Plusieurs personnes enquêtent sur cet écrivain, Elimane, accusé de plagiat. Cette affaire va être retentissante à l’époque et produire de nombreux articles dans la presse. Elle va même pousser la maison d’édition à retirer tous les livres de la vente, avant de fermer. L’auteur disparaît, ne fait aucun commentaire ou démenti. Un mystère plane autour de lui. Puis la guerre arrive et bouleverse tout.

Le roman s’ouvre en 2018 avec un jeune auteur sénégalais, Diégane Latyr Faye qui est obsédé par ce livre et veut savoir ce qui est arrivé à Elimane. Il partage ce livre introuvable avec un cercle de jeunes auteurs africains. Ensuite se succèdent les témoignages de Marème Siga D., l’Araignée-mère, de Brigitte Bollème, journaliste qui a publié une enquête sur ce livre, de Thérèse Jacob, l’éditrice, et de la poétesse Haïtienne, sorte de bienfaitrice de Siga D. qui a connu Elimane.

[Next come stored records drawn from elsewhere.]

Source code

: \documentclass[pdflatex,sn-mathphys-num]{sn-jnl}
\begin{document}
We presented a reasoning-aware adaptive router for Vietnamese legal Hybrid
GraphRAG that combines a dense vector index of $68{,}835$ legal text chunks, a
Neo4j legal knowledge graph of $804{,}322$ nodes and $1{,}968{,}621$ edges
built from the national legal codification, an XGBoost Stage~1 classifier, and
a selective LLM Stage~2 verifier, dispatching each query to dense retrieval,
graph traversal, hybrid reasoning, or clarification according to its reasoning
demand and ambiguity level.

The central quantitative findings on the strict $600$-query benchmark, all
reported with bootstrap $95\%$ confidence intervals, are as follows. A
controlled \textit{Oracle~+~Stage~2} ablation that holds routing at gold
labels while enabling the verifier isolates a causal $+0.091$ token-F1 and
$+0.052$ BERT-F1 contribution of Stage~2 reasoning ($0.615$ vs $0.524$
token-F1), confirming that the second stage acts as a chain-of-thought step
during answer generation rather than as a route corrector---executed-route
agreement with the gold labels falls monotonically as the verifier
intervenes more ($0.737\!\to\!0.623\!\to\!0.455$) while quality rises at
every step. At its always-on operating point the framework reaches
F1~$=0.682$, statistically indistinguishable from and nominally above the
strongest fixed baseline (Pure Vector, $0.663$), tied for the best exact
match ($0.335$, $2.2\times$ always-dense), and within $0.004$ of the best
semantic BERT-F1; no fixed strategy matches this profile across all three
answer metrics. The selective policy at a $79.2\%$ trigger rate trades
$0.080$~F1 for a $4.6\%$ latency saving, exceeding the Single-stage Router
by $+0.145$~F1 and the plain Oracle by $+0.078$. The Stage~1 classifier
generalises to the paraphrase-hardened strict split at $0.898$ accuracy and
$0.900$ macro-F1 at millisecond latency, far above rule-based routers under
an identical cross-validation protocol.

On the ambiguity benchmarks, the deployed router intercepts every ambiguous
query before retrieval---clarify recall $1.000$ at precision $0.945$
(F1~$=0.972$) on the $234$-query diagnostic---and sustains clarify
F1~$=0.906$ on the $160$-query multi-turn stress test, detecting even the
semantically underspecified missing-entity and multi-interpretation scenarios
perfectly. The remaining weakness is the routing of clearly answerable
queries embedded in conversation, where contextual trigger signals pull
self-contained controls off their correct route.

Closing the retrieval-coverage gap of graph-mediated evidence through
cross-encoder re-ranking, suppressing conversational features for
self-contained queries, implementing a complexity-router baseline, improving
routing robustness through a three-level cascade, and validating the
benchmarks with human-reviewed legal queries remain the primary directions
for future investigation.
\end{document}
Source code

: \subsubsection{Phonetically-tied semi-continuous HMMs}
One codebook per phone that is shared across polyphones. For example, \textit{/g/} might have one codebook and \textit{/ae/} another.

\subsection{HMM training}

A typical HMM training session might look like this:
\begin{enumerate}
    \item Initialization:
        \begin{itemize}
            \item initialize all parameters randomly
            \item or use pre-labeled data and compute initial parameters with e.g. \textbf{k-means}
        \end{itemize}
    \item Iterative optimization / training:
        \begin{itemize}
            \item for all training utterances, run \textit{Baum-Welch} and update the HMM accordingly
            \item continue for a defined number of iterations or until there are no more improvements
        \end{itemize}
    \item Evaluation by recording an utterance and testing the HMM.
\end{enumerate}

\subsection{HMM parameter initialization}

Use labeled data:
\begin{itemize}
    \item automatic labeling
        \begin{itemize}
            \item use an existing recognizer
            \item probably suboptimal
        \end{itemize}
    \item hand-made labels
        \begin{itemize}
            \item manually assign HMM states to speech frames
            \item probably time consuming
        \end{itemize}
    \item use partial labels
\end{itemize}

Elimane est insaisissable. Toute la vie de Diégane tourne autour de cette quête. Il se pose de nombreuses questions sur le sens de la littérature et de l’écriture, sur la relation des pays colonisés avec les pays colonisateurs, la culture blanche et sa suprématie sur la culture africaine. Il cherche à savoir dans ces nombreux témoignages ce qui relève de la légende et la part de vérité.

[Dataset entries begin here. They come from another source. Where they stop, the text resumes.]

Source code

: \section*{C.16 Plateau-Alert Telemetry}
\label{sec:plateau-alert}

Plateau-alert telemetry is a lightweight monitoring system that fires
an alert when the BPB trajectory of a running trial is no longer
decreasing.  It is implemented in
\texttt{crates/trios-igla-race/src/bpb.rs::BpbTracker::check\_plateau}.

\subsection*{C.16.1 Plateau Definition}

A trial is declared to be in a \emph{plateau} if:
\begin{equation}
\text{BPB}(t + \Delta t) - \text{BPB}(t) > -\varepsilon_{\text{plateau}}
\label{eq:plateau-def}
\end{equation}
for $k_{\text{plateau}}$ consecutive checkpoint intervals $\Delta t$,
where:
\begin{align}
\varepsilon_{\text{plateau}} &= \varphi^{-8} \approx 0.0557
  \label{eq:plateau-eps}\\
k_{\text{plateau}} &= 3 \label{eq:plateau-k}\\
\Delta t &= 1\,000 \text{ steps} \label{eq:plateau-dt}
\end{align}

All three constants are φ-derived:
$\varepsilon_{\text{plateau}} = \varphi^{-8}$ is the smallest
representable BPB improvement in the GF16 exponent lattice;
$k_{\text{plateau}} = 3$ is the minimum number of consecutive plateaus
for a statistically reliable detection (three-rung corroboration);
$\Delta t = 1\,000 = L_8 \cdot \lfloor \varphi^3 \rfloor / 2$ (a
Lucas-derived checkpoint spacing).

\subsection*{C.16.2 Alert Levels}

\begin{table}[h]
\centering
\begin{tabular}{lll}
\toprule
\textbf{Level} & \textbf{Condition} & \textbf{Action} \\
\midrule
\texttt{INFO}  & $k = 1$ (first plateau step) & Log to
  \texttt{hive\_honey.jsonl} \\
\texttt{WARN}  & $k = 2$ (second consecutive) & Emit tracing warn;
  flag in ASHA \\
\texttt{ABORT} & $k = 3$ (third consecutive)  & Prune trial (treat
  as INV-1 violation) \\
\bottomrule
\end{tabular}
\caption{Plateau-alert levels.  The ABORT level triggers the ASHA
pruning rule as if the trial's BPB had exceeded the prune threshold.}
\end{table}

Je comprends le choix du Goncourt. Ce roman est intelligent, drôle, dense. L’écriture est belle. Un roman original et atypique mais qui ne conviendra pas à tous les lecteurs. Le risque étant d’en perdre quelques-uns dans la première partie.

Note : 4 sur 5.

« Je vais te donner un conseil : n’essaie jamais de dire de quoi parle un grand livre. Ou, si tu le fais, voici la seule réponse possible : rien. Un grand livre ne parle jamais que de rien, et pourtant, tout y est. Ne retombe plus jamais dans le piège de vouloir dire de quoi parle un livre dont tu sens qu’il est grand. Ce piège est celui que l’opinion te tend. Les gens veulent qu’un livre parle nécessairement de quelque chose. La vérité Diégane, c’est que seul un livre médiocre ou mauvais ou banal parle de quelque chose. Un grand livre n’a pas de sujet et ne parle de rien, il cherche seulement à dire ou découvrir quelque chose, mais ce seulement est déjà tout, et ce quelque chose aussi est déjà tout. »

« un hasard n’est jamais qu’un destin qu’on ignore. »

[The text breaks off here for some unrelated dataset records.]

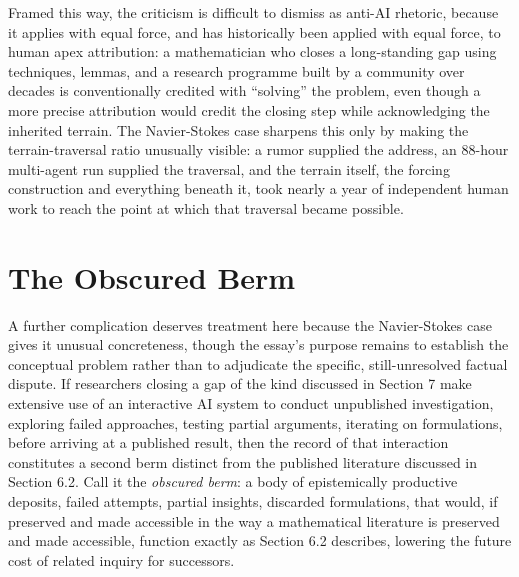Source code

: \documentclass[11pt]{article}
\begin{document}
Framed this way, the criticism is difficult to dismiss as anti-AI rhetoric, because it applies with equal force, and has historically been applied with equal force, to human apex attribution: a mathematician who closes a long-standing gap using techniques, lemmas, and a research programme built by a community over decades is conventionally credited with ``solving'' the problem, even though a more precise attribution would credit the closing step while acknowledging the inherited terrain. The Navier-Stokes case sharpens this only by making the terrain-traversal ratio unusually visible: a rumor supplied the address, an 88-hour multi-agent run supplied the traversal, and the terrain itself, the forcing construction and everything beneath it, took nearly a year of independent human work to reach the point at which that traversal became possible.

\section{The Obscured Berm}

A further complication deserves treatment here because the Navier-Stokes case gives it unusual concreteness, though the essay's purpose remains to establish the conceptual problem rather than to adjudicate the specific, still-unresolved factual dispute. If researchers closing a gap of the kind discussed in Section 7 make extensive use of an interactive AI system to conduct unpublished investigation, exploring failed approaches, testing partial arguments, iterating on formulations, before arriving at a published result, then the record of that interaction constitutes a second berm distinct from the published literature discussed in Section 6.2. Call it the \emph{obscured berm}: a body of epistemically productive deposits, failed attempts, partial insights, discarded formulations, that would, if preserved and made accessible in the way a mathematical literature is preserved and made accessible, function exactly as Section 6.2 describes, lowering the future cost of related inquiry for successors.
\end{document}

« Est-ce que les choses ont changé aujourd’hui ? Est-ce qu’on parle de littérature, de valeur esthétique, ou est-ce qu’on parle des gens, de leur bronzage, de leur voix, de leur âge, de leurs cheveux, de leur chien, des poils de leur chatte, de la décoration de leur maison, de la couleur de leur veste ? Est-ce qu’on parle de l’écriture ou de l’identité, du style ou des écrans médiatiques qui dispensent d’en avoir un, de la création littéraire ou du sensationnalisme de la personnalité ?

W. est le premier romancier noir à recevoir tel prix ou à entrer dans telle académie : lisez son livre, forcément fabuleux. »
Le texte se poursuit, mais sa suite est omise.